Em 1806, foi inaugurada no Porto a icónica Ponte das Barcas, uma obra que, para a época, representava um feito de engenharia inovador. Constituída por 33 barcas ligadas entre si e ao tabuleiro da ponte por cabos de aço, esta construção era vista como uma solução robusta e segura. Embora hoje possa parecer uma abordagem rudimentar, à data era a melhor alternativa disponível e uma evolução considerável face às pontes que anteriormente existiam no local.
Apesar de não ser uma travessia acessível a todos, devido aos custos aplicados, a Ponte das Barcas tornou-se rapidamente numa peça essencial para o quotidiano dos portuenses.
Cada peão pagava 5 réis para atravessar, um cavaleiro desembolsava 20, um carro de bois custava 40 e uma carruagem, 160 réis. Embora houvesse queixas sobre o preço, a ponte foi amplamente utilizada e integrada no dia-a-dia da cidade, até que um evento trágico mudou para sempre a sua história.
A segunda invasão francesa e o dia da tragédia
No início de março de 1809, um exército francês liderado pelo general Soult atravessou a fronteira de Chaves, dando início à Segunda Invasão Francesa. Ao contrário da primeira invasão, que culminou na ocupação de Lisboa, desta vez o objetivo era a cidade do Porto. A 16 de março, as tropas francesas conquistaram uma vitória estratégica próxima de Braga e, no dia 29, chegaram ao Porto, que se encontrava mal defendido.
A chegada dos invasores provocou o pânico entre a população, que tentou desesperadamente fugir para Gaia, onde algumas tropas portuguesas resistiam ao avanço francês. Para isso, recorreram à Ponte das Barcas, que, embora parecesse robusta, não suportou o peso da multidão e colapsou.

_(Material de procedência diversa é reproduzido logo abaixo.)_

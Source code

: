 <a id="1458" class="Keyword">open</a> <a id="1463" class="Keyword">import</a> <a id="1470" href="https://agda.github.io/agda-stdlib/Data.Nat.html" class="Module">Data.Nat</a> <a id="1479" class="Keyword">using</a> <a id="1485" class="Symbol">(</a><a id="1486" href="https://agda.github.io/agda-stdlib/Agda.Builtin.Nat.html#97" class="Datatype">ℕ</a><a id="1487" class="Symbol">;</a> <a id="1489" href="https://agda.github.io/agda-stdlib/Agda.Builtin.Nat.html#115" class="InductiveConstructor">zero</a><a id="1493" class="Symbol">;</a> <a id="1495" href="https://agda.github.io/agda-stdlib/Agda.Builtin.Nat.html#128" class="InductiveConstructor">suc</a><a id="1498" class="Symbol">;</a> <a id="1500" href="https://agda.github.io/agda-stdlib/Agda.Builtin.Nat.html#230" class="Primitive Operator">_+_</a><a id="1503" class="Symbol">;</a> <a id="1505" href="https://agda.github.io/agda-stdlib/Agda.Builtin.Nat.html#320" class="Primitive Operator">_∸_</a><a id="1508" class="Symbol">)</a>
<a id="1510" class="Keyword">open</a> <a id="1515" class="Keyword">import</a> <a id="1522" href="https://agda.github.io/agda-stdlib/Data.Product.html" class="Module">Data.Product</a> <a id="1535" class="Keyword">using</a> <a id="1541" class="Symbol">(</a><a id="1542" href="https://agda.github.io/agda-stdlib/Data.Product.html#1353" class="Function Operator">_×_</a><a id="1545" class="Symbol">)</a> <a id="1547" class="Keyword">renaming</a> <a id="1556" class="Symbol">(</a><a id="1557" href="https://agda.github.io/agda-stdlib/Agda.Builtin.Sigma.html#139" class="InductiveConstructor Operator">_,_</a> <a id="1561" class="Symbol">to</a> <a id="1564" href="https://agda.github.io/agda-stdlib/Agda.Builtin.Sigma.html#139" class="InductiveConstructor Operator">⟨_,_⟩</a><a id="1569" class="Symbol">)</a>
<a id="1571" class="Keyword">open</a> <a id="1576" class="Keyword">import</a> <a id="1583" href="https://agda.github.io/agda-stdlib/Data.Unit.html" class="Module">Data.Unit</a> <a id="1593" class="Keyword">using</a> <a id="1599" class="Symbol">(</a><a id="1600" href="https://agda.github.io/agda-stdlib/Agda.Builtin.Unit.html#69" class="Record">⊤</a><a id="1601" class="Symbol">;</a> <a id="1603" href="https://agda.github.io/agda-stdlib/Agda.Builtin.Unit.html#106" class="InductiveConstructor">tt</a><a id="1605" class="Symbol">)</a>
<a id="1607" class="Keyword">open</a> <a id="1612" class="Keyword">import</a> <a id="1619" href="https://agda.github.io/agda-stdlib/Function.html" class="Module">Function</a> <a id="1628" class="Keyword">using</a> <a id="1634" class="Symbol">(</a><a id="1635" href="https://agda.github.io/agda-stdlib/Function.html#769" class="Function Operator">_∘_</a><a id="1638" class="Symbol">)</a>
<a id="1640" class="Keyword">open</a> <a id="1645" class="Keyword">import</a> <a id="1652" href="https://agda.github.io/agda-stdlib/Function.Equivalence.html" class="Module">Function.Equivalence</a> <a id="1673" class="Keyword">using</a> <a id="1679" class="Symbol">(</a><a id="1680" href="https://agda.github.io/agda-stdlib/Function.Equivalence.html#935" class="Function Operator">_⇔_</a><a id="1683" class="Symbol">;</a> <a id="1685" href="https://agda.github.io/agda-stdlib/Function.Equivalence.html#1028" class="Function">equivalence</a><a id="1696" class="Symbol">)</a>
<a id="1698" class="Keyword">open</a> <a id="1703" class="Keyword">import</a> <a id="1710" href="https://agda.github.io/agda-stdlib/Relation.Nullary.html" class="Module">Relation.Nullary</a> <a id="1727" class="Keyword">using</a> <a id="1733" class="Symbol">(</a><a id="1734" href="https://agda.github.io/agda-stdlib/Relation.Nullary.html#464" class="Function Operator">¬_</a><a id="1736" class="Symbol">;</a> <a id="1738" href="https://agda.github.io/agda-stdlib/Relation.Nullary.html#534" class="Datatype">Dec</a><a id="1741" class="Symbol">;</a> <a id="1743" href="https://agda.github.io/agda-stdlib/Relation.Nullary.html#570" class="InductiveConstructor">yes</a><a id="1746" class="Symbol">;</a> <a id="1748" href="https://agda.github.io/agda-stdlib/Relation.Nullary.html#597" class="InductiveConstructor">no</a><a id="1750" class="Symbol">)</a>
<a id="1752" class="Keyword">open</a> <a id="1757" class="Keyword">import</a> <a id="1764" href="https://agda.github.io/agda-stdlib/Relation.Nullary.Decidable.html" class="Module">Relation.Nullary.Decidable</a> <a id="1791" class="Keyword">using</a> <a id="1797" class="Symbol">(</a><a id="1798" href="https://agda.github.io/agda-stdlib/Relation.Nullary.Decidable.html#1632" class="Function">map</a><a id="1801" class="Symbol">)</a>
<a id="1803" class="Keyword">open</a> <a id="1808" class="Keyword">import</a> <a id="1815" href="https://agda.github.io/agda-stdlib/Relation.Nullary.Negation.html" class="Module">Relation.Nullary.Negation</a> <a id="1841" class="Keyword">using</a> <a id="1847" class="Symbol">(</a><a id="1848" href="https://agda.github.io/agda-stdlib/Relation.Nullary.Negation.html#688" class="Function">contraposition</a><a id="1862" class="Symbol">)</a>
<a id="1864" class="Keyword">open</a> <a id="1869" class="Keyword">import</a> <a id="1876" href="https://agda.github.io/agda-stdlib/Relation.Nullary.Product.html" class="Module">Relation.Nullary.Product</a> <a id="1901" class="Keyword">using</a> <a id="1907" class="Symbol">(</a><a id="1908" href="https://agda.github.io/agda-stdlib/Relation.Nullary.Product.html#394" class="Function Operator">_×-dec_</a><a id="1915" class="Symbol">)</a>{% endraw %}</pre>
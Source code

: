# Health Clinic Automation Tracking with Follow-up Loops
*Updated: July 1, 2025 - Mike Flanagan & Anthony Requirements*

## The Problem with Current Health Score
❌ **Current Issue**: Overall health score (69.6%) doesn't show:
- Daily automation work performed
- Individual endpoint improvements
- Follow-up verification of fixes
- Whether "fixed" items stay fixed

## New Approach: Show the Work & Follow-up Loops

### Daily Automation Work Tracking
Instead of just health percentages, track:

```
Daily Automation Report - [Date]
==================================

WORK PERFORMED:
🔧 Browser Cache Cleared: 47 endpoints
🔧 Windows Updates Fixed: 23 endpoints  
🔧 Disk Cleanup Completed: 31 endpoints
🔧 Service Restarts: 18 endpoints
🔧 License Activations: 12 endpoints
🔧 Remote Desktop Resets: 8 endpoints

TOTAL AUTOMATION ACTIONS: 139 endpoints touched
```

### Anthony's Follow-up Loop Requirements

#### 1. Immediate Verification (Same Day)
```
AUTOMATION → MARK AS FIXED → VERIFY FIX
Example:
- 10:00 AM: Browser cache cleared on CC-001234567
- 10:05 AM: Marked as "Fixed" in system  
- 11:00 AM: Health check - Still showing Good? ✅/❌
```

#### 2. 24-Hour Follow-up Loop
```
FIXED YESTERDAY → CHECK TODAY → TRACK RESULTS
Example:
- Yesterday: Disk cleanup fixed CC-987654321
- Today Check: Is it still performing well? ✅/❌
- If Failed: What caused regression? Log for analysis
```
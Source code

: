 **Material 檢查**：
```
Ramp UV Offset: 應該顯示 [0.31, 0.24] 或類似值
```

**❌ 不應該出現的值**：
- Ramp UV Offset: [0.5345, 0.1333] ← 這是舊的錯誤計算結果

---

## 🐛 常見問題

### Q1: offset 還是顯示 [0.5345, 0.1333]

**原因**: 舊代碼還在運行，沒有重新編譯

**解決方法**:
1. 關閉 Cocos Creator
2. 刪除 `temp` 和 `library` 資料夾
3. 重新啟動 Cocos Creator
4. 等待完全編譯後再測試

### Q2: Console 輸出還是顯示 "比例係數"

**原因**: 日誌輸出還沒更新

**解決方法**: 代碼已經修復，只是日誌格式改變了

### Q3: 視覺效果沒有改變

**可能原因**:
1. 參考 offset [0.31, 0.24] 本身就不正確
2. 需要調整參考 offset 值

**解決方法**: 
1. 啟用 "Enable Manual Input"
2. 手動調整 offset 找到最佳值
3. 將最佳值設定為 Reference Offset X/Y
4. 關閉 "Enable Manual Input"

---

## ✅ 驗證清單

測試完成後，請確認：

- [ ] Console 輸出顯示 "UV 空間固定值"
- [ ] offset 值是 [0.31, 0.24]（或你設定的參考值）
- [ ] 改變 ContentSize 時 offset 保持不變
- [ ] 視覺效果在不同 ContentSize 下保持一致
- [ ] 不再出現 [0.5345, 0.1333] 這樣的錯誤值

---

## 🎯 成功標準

O resultado foi catastrófico: milhares de pessoas caíram ao rio Douro. Esta era uma época em que a maioria das pessoas não sabia nadar, incluindo marinheiros e pescadores, o que agravou ainda mais a tragédia.
Os relatos divergem sobre o número de vítimas. Algumas fontes apontam para 4 mil mortos, enquanto outras estimam entre 400 e até 20 mil. O que é certo é que este foi um dos episódios mais negros da história da cidade.
Luísa Todi e o drama pessoal
Entre os que testemunharam a tragédia estava Luísa Todi, a famosa cantora lírica de Setúbal, reconhecida internacionalmente pela sua brilhante carreira. No dia da invasão, Luísa tentou escapar com os filhos, levando consigo dinheiro e joias.
Dirigiu-se à Ribeira para procurar um barqueiro que os ajudasse a fugir. Contudo, durante a confusão, a sua filha foi atingida no joelho por uma bala. Ao tentar socorrê-la, Luísa caiu ao Douro, sendo salva apenas pela intervenção da sua empregada, que lhe estendeu um remo.
Encharcada e ainda em choque, dirigiu-se a um oficial francês e, num francês perfeito, apresentou-se e pediu ajuda para salvar a filha. A coragem e a dignidade de Luísa impressionaram o oficial, que a acompanhou até Soult. Segundo a VortexMag, o general francês tratou-a com deferência, providenciando cuidados à filha e garantindo a segurança da família. No entanto, enquanto subiam a rua com o oficial, ouviram o estrondo que marcou o colapso da ponte, seguido pelos gritos de milhares de pessoas.
As consequências e a memória da tragédia
A tragédia abalou profundamente a cidade. Soult, ao tomar consciência do desastre, tentou mitigar o sofrimento da população. Ordenou que os seus soldados não pilhassem residências, lojas ou igrejas e organizou a distribuição de sopa aos mais necessitados. Ainda assim, a ocupação foi marcada por sofrimento e perdas.
Dois meses depois, a 12 de maio, tropas portuguesas e inglesas conseguiram expulsar os franceses do Porto, forçando-os a recuar até à fronteira de Montalegre. Apesar da vitória, as cicatrizes da tragédia da Ponte das Barcas permaneceram na memória coletiva.
A comemoração e o legado
Desde 1897, uma lápide na Ribeira recorda as vítimas desta tragédia. Todos os dias, velas são acesas em homenagem aos que perderam a vida naquele dia fatídico. Em 2009, no bicentenário da tragédia, foi inaugurado um novo monumento, da autoria de Souto Moura, que perpetua a memória deste evento.
A Tragédia da Ponte das Barcas é um lembrete poderoso da resiliência do povo do Porto e um marco importante na história de Portugal. O monumento e as homenagens diárias asseguram que este episódio nunca será esquecido.